My thought was, maybe this is, after all, exactly what was supposed to happen. TEN3 was always supposed to be an African organization, with a handful of missionaries supplying key areas of labor, resources, and perspective until the African members are ready to take full ownership. Well, Nigeria, Zambia, and Tanzania are forming and training their teams to do this ministry, and it's really now or never. If they persevere in their training and get others involved in learning and implementing the TEN3 model, then Anthony and I will continue consulting in a supporting role for them. I may yet end up asked to live in Africa for a while to work with teachers on our 5-area degree that we've planned for years, or on a primary school curriculum based on transformational principles. We will rejoice to see them take off with their knowledge and disciplines, and grow this ministry in ways we could not even have envisioned.
And if not?
Anthony admitted that he would have a hard time if he reaches the end of his life having seen no results of his decades of hard work. But he acknowledged that has been the lot of countless missionaries--fruit may well have come of their work, but often it's happened decades after their death.

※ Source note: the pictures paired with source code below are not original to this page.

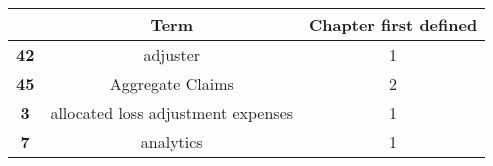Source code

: \documentclass[]{book}
\theoremstyle{definition}
\theoremstyle{definition}
\theoremstyle{definition}
\theoremstyle{remark}
\begin{document}
\begin{longtable}[]{@{}ccc@{}}
\toprule
\begin{minipage}[b]{0.11\columnwidth}\centering\strut
~\strut
\end{minipage} & \begin{minipage}[b]{0.42\columnwidth}\centering\strut
Term\strut
\end{minipage} & \begin{minipage}[b]{0.29\columnwidth}\centering\strut
Chapter first defined\strut
\end{minipage}\tabularnewline
\midrule
\endhead
\begin{minipage}[t]{0.11\columnwidth}\centering\strut
\textbf{42}\strut
\end{minipage} & \begin{minipage}[t]{0.42\columnwidth}\centering\strut
adjuster\strut
\end{minipage} & \begin{minipage}[t]{0.29\columnwidth}\centering\strut
1\strut
\end{minipage}\tabularnewline
\begin{minipage}[t]{0.11\columnwidth}\centering\strut
\textbf{45}\strut
\end{minipage} & \begin{minipage}[t]{0.42\columnwidth}\centering\strut
Aggregate Claims\strut
\end{minipage} & \begin{minipage}[t]{0.29\columnwidth}\centering\strut
2\strut
\end{minipage}\tabularnewline
\begin{minipage}[t]{0.11\columnwidth}\centering\strut
\textbf{3}\strut
\end{minipage} & \begin{minipage}[t]{0.42\columnwidth}\centering\strut
allocated loss adjustment expenses\strut
\end{minipage} & \begin{minipage}[t]{0.29\columnwidth}\centering\strut
1\strut
\end{minipage}\tabularnewline
\begin{minipage}[t]{0.11\columnwidth}\centering\strut
\textbf{7}\strut
\end{minipage} & \begin{minipage}[t]{0.42\columnwidth}\centering\strut
analytics\strut
\end{minipage} & \begin{minipage}[t]{0.29\columnwidth}\centering\strut
1\strut

\end{minipage}
\end{longtable}
\end{document}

Me? Well, I'm still only 31 and have plenty of other things I want to do with my life. So I'd have little cause to grieve for myself, though I certainly would regret to see all the potential that I still believe is in God's people in Africa wasted.
But Christie ... oh, Christie. She wasn't in that part of this meeting, which I'm thankful for. It's for her sake that I can't bear the idea of failure. In the last twenty years she has invested thousands of hours in passionate prayer, in meetings, in logistics and speaking and record-keeping, hours away from her family, several times ill, rarely rested. She's pressed on running a computer school on an electric grid that is sometimes off for ten days at a time, through skyrocketing fuel prices, through regulatory hoops that multiply like hydra heads. She persevered when terrorist attacks were making everyone afraid to leave their homes in her city, and traveled through even more dangerous parts of the country. She's put untold amounts of her own family's low income toward her ministry expenses. She's kept on through betrayal of people she's discipled, who not only left the ministry but falsely accused her and stole from her, and through times when we her partners have been insensitive to her struggles.
She does all this because she believes that this is what God has for Africa, that through Christ-centered education, her people can overcome the rampant systemic problems in their country, build systems with integrity that make a better world for her children, and send the Gospel forth powerfully to those still in darkness.
Lord, I think I can bear seeing no fruit from nine years' service. But please let Christie see it and know she has not labored and sacrificed in vain. Do it not for me, but for her. Do it not for her, but for the people You are calling to Yourself in Africa. Do it not for Your people, but for the sake of Your name.